If you find yourself having type signatures that are too large a lot, even after applying some of these techniques, then maybe you're approaching the problem from the wrong direction, maybe those functions can be broken down into simpler intermediate steps, maybe some of those arguments can be grouped together logically into more specific data types, maybe you just need a larger record structure to handle setting up complex operations. It's pretty open ended right now.

How to explicitly instantiate/specialise a polymorphic Haskell function?

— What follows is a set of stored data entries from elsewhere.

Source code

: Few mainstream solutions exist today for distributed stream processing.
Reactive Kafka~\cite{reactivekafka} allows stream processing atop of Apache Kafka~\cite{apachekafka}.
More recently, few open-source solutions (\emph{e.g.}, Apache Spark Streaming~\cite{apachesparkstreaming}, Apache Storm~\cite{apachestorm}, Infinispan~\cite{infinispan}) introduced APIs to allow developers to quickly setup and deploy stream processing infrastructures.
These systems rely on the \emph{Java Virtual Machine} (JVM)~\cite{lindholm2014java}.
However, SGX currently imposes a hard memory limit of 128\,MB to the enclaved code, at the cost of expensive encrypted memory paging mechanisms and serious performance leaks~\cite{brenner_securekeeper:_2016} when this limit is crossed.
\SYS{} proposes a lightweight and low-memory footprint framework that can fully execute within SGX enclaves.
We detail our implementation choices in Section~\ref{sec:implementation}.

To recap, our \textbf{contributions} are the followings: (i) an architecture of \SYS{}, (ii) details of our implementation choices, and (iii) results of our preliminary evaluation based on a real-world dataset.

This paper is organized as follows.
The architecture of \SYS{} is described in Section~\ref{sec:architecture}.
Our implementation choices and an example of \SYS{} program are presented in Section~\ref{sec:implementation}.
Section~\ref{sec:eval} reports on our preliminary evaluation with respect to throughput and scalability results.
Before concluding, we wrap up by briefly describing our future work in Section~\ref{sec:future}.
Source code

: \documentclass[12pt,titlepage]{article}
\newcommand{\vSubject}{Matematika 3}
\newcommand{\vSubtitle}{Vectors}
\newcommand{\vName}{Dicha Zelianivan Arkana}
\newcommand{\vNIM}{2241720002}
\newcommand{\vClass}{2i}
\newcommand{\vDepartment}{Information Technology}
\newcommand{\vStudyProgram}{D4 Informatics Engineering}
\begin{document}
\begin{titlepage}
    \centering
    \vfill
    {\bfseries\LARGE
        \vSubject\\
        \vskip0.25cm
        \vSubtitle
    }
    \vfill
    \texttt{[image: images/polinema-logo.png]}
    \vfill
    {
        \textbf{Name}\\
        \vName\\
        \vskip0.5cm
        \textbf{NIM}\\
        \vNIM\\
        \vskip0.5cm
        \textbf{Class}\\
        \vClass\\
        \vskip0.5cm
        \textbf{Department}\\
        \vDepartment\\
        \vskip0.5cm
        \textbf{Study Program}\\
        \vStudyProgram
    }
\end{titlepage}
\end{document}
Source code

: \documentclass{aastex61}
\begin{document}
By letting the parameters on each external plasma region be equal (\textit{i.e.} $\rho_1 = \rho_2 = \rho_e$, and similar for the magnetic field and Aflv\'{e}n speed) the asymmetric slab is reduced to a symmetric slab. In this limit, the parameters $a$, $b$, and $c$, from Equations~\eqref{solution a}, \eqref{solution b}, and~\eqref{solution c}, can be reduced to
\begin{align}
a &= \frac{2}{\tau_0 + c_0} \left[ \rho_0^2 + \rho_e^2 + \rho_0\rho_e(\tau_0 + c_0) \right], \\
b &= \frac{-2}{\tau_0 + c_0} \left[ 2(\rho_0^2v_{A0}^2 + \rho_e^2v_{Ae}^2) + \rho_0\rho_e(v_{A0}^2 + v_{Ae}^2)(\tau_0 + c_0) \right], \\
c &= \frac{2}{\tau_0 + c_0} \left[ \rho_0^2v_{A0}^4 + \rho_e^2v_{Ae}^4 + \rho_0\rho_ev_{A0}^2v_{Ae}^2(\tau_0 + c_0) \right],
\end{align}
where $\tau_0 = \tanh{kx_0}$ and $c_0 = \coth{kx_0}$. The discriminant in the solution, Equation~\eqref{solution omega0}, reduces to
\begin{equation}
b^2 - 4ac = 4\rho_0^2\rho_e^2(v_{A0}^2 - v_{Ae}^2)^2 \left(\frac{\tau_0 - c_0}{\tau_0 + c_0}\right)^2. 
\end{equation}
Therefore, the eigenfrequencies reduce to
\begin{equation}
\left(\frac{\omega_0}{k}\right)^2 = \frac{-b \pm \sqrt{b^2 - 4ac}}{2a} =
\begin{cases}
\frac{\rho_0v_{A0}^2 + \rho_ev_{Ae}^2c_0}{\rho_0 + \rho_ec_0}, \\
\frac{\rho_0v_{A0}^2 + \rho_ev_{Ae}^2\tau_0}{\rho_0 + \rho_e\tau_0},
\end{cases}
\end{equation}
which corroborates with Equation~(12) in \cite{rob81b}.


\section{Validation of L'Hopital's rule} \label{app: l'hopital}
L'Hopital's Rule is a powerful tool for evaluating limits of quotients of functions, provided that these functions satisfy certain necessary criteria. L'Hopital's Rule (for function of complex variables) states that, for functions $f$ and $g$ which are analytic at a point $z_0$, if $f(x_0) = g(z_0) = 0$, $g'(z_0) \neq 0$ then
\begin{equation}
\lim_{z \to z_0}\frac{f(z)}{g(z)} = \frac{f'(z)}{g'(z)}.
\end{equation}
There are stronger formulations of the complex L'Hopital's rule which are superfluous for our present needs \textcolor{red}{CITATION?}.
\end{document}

I was wondering whether it is possible to explicitly instantiate/specialise a polymorphic function in Haskell? What I mean is, imagine I've a function like the following:
parseFile :: FromJSON a => FilePath -> IO Either String a
The structure into which it attempts to parse the file's contents will depend on the type of a. Now, I know it's possible to specify a by annotation:
parseFile myPath :: IO Either String MyType
What I was wondering was whether it's possible to specialise parseFile more explicitly, for instance with something like (specialise parseFile MyType) to turn it into parseFile :: FilePath -> IO Either String MyType
The reason I ask is that the method of annotation can become clumsy with larger functions. For instance, imagine parseFile gets called by foo which gets called by bar, and bar's return value has a complex type like
:: FromJSON a => IO (([Int],String), (Int, String, Int), a, (Double, [String]))
This means that if I want to call bar with a as MyType, I have to annotate the call with
:: IO (([Int],String), (Int, String, Int), MyType, (Double, [String]))
If I want to call bar multiple times to process different types, I end up writing this annotation multiple times, which seems like unnecessary duplication.
res1 <- bar inputA :: IO (([Int],String), (Int, String, Int), MyType, (Double, [String]))
res2 <- bar inputB :: IO (([Int],String), (Int, String, Int), OtherType, (Double, [String]))
res3 <- bar inputC :: IO (([Int],String), (Int, String, Int), YetAnotherType, (Double, [String]))
Is there a way to avoid this? I'm aware it would be possible to bind the result of bar inputA and use it in a function expecting a MyType, allowing the type engine to infer that the a in question was a MyType without requiring explicit annotation. This seems to sacrifice type safety however, as if I accidentally used the result of the above bar inputB (an OtherType) in a function that expects a MyType, for instance, the type system wouldn't complain, instead the program would fail at runtime when attempting to parse inputB into a MyType, as inputB contains an OtherType, not a MyType.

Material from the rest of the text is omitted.